French: $5M gap remains
The administration is discussing how to close another $5 million gap in fiscal 2009 and a $6.9 million gap in fiscal 2010, Executive Vice President and Chief Operating Officer Peter French said at last Thursday's faculty meeting. French also projected a 30-percent decrease in Brandeis' endowment to $480 million for fiscal 2009 after having previously projected a 25-percent drop from $712 million to $549 million at the end of this December.
The administration will meet today with the Senate Council and the Faculty Budget Committee to address the budget gaps, French said at the meeting.
French said that his department is recommending a 3.9-percent tuition increase instead of an original recommendation of a 4.25-percent increase because the vast majority of comparable institutions to Brandeis were under 4 percent. The University also has to increase the percentage of funds going to financial aid by 6 percent, French wrote in an e-mail to the Justice.
"For [fiscal 2009], we do have to move pretty fast," French said at the faculty meeting, adding that the University has some more time until April and May to make decisions about fiscal 2010, which starts July 1.
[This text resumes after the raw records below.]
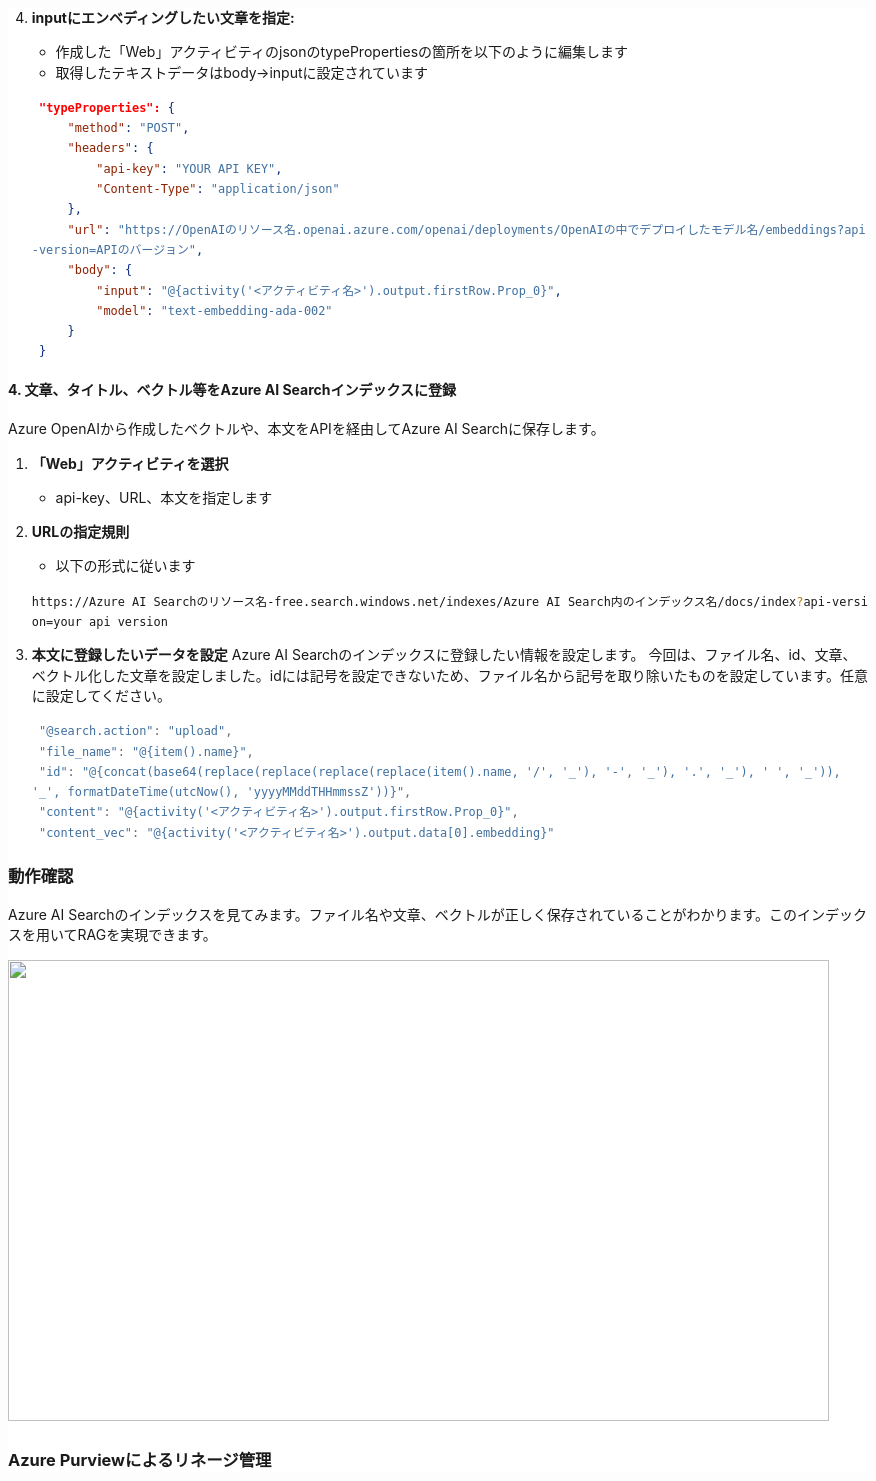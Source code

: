 4. **inputにエンベディングしたい文章を指定:**
   - 作成した「Web」アクティビティのjsonのtypePropertiesの箇所を以下のように編集します
   - 取得したテキストデータはbody→inputに設定されています

   ```json
    "typeProperties": {
        "method": "POST",
        "headers": {
            "api-key": "YOUR API KEY",
            "Content-Type": "application/json"
        },
        "url": "https://OpenAIのリソース名.openai.azure.com/openai/deployments/OpenAIの中でデプロイしたモデル名/embeddings?api-version=APIのバージョン",
        "body": {
            "input": "@{activity('<アクティビティ名>').output.firstRow.Prop_0}",
            "model": "text-embedding-ada-002"
        }
    }
   ```

#### 4. 文章、タイトル、ベクトル等をAzure AI Searchインデックスに登録

Azure OpenAIから作成したベクトルや、本文をAPIを経由してAzure AI Searchに保存します。

1. **「Web」アクティビティを選択**
   - api-key、URL、本文を指定します
2. **URLの指定規則**
   - 以下の形式に従います

   ```sh
   https://Azure AI Searchのリソース名-free.search.windows.net/indexes/Azure AI Search内のインデックス名/docs/index?api-version=your api version
   ```

3. **本文に登録したいデータを設定**
   Azure AI Searchのインデックスに登録したい情報を設定します。
   今回は、ファイル名、id、文章、ベクトル化した文章を設定しました。idには記号を設定できないため、ファイル名から記号を取り除いたものを設定しています。任意に設定してください。

   ```js
    "@search.action": "upload",
    "file_name": "@{item().name}",
    "id": "@{concat(base64(replace(replace(replace(replace(item().name, '/', '_'), '-', '_'), '.', '_'), ' ', '_')), '_', formatDateTime(utcNow(), 'yyyyMMddTHHmmssZ'))}",
    "content": "@{activity('<アクティビティ名>').output.firstRow.Prop_0}",
    "content_vec": "@{activity('<アクティビティ名>').output.data[0].embedding}"
   ```

### 動作確認

Azure AI Searchのインデックスを見てみます。ファイル名や文章、ベクトルが正しく保存されていることがわかります。このインデックスを用いてRAGを実現できます。

<img src="/images/2025/20250512b/image_21.png" alt="" width="821" height="461" loading="lazy">

### Azure Purviewによるリネージ管理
Brandeis has already undertaken budget adjustments of $9.7 million in fiscal 2009, which ends June 30, French said. This includes $4.7 million in one-time funds such as bequests, "a gift received after death pursuant to a will," French wrote in an e-mail to the Justice, and $5 million in budget cuts and other revenues such as income from the Heller School for Social Policy and Management and the International Business School. By the end of fiscal 2009, Brandeis have will reduced its Academic staff by 5.4 percent and staff in French's department by 9.5 percent, as part of a total staff reduction of 6 percent.
French said that the University previously "felt there would be additional deficits for this fiscal year." In an e-mail to the Justice he wrote, "... now, 9 months into the fiscal year, we have more information about spring-semester revenues and actual income from short-term investments, so that we can make more accurate year-end projections."
French said that there has been a reduction of student-related revenues due to a smaller midyear class this semester. The Faculty Budget Committee's Feb. 26 presentation noted that there were 40 fewer students this semester. French also said that more students opted to leave this semester due to the lower than expected midyear enrollment, students moving offcampus or graduating early. "We've also seen a drop in occupancy in the residence halls more than we've experienced [before]," French said, citing increases in off-campus housing.
French said that there has been a complete elimination of interest from working capital, funds the University moved from money market funds to U.S. treasury bonds last fall. French explained in an e-mail to the Justice that the treasury bonds protect the principal value of the funds while the money market funds were losing value. In prior years, interest earned on working capital was a source of revenue for the University's operating budget, he wrote. "[Now] those treasuries have in essence been paying zero," he said at the faculty meeting. He added that the University is currently readjusting its gift target for both fiscal 2009 and fiscal 2010, projecting a decrease to $11 million.
French said one source of additional funds could be added use of the $85 million reserves, but he said, "We're getting awfully close to overusing them." He said the administration has been in discussion with Board of Trustees about using another $2 million from the reserves. The University is projecting another $1 million in bequests, adding up to $3 million. "We do have need for another $2 million" to fill the rest of the $5 million budget gap, French said.
French discussed a number of preliminary options the University could take in order to close the budget gap. "None of these are great options," French said. "President [Jehuda] Reinharz, the trustees and the senior administration all want to avoid actions that negatively affect our dedicated and hardworking faculty and staff," he wrote in an e-mail to the Justice.
French explained that the University still needs to close a $5 million gap during this fiscal year and a $6.9 million gap in the next year. "The reality is, however, that we must consider such options, just as other colleges and universities are doing in this terrible economy.
French also said there had been discussion about raising parking fees, noting that there were plans to form a committee of faculty, staff and students to consider how to implement such a fee. He projected that the University could earn $700,000 from such a fee.
"We could go back to reducing the operating budgets," French said. He explained that it was too late to do this for this fiscal year, but that for next fiscal year "we'd be looking at 12- to 15-percent [cuts] of all operating expenses."
Another possibility would be to ask for another $2 million from the $85 million reserves, which are projected to run out at the end of next fiscal year. "[We had a] very long extensive discussion with key board members today," he said. "They would not do that; they did not think that was prudent [given] how close we are to exhausting [the reserves]." In fiscal 2010 the University could also sell assets, French said.
Other options the University is considering include staff furlough, where staff members would be out of work with no pay for two weeks this fiscal year and for six weeks next fiscal year, reducing faculty and staff salaries by eight percent this fiscal year and six percent next fiscal year and suspending payments into retirement funds for three months this fiscal year and for nine months next fiscal year. "Our goal is to minimize impact on students and academic programs," he wrote in an e-mail to the Justice.
French explained that an implementation of these options could involve a mixing and matching of these possible options.